Ah, agora entendo o contentamento da minha sensorial Lua em Touro com o frescor da paisagem serrana, o sabor dos vinhos, a sensação do vento gelado na pele. Eu já conhecia os discos do Nei Lisboa e, ali, entre pinheiros que exalavam notas aromáticas peculiares, pude compreender o sentido dos versos: “Tenho um cheiro da Serra em mim / Verde Europa tupiniquim”. Pois é, caxiense Nei, aquele cheiro nunca mais saiu de mim.
E minha Lua bovina continua a ruminar memórias. Entre conexões telúricas, puxo uma cena de tempos depois, quando já vivia em Caxias. Num recital de poesia no saudoso bar Voo Livre, atores locais declamavam poetas do ado. E eu fiquei particularmente tocado por um poema do autor Olmiro de Azevedo, que começava assim: “A princípio era a floresta apenas, e o sol e o vento”. E seguia adiante: “Era a terra moça que se dava, inteira, / aos casais que vinham de longe, / com a coragem e o amor dos fortes”.
O poema falava do surgimento da cidade, inicialmente como uma rua sinuosa apenas, a partir do trabalho dos pioneiros no manejo da ainda farta floresta. E contava dos primeiros filhos e das esperanças brotadas das “cantigas e orações aos pés dos berços e dos fogões nas noites longas”. E não esquecia dos “primeiros mortos queridos, chumbados à terra como heróis cujos nomes foram apagados pelo tempo”. E o poema de imagens tão vivas terminava como começara: “A princípio, era a floresta apenas, e o sol, e o vento...”.

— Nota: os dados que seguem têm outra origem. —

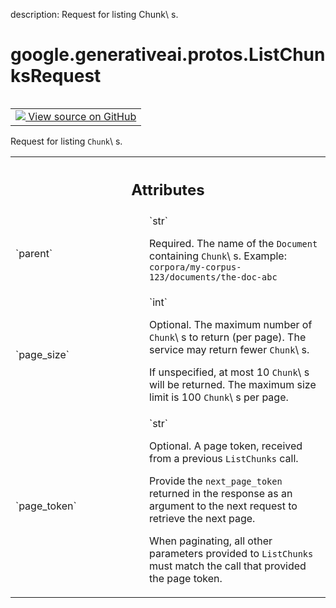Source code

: description: Request for listing Chunk\ s.

<div itemscope itemtype="http://developers.google.com/ReferenceObject">
<meta itemprop="name" content="google.generativeai.protos.ListChunksRequest" />
<meta itemprop="path" content="Stable" />
</div>

# google.generativeai.protos.ListChunksRequest

<!-- Insert buttons and diff -->

<table class="tfo-notebook-buttons tfo-api nocontent" align="left">
<td>
  <a target="_blank" href="https://github.com/googleapis/google-cloud-python/tree/main/packages/google-ai-generativelanguage/google/ai/generativelanguage_v1beta/types/retriever_service.py#L724-L761">
    <img src="https://www.tensorflow.org/images/GitHub-Mark-32px.png" />
    View source on GitHub
  </a>
</td>
</table>



Request for listing ``Chunk``\ s.

<!-- Placeholder for "Used in" -->




<!-- Tabular view -->
 <table class="responsive fixed orange">
<colgroup><col width="214px"><col></colgroup>
<tr><th colspan="2"><h2 class="add-link">Attributes</h2></th></tr>

<tr>
<td>
`parent`<a id="parent"></a>
</td>
<td>
`str`

Required. The name of the ``Document`` containing
``Chunk``\ s. Example:
``corpora/my-corpus-123/documents/the-doc-abc``
</td>
</tr><tr>
<td>
`page_size`<a id="page_size"></a>
</td>
<td>
`int`

Optional. The maximum number of ``Chunk``\ s to return (per
page). The service may return fewer ``Chunk``\ s.

If unspecified, at most 10 ``Chunk``\ s will be returned.
The maximum size limit is 100 ``Chunk``\ s per page.
</td>
</tr><tr>
<td>
`page_token`<a id="page_token"></a>
</td>
<td>
`str`

Optional. A page token, received from a previous
``ListChunks`` call.

Provide the ``next_page_token`` returned in the response as
an argument to the next request to retrieve the next page.

When paginating, all other parameters provided to
``ListChunks`` must match the call that provided the page
token.
</td>
</tr>
</table>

Um gênesis poético de Caxias do Sul! De tanto gostar desse poema, já o citei em vários trabalhos de roteiro sobre a história da cidade. E o cito de novo nessas ruminações sobre as terras serranas no clima de celebração pelos 150 anos da imigração italiana à região. Na crônica anterior, comentei que tradicionalmente os colonos pioneiros teriam chegado à hoje Nova Milano sob o Sol de Touro. E agora percebo que também fui enredado nessa conexão taurina maios atrás, quem sabe por artimanhas de minha Lua que ama florestas e verdes.
E veja a minha nova descoberta: Olmiro de Azevedo (1895-1974) era um taurino, nascido a 29 de abril! Natural de Montenegro, desembarcou do trem em Caxias do Sul no ano de 1919, para ser juiz distrital. E na cidade ficou para sempre, em múltiplos papéis, de jurista a jornalista, de político a poeta. Com seu astro regente, Vênus, em Gêmeos, o mesmo versátil signo de Caxias, Olmiro se encantou por essas terras altas e férteis. Noutro poema, escreveu: “Eu canto a terra loura e verde / em que fiz meu pouso, / entre os simples que amam o vinho e a charrua”.
Intelectual de destaque e dono de espetacular oratória, Olmiro foi quem cunhou a frase lapidar do convite para a segunda edição da Festa da Uva, em 1932: “Vinde ver o que somos e o que valemos”. Ora, valores são tema de Touro. E era hora de a terra arada pela coragem e pelo amor dos fortes revelar seus frutos maduros, sua cultura única, seu jeito de ser no mundo.
Acho que Caxias precisa redescobrir — e valorizar — esse seu grande poeta.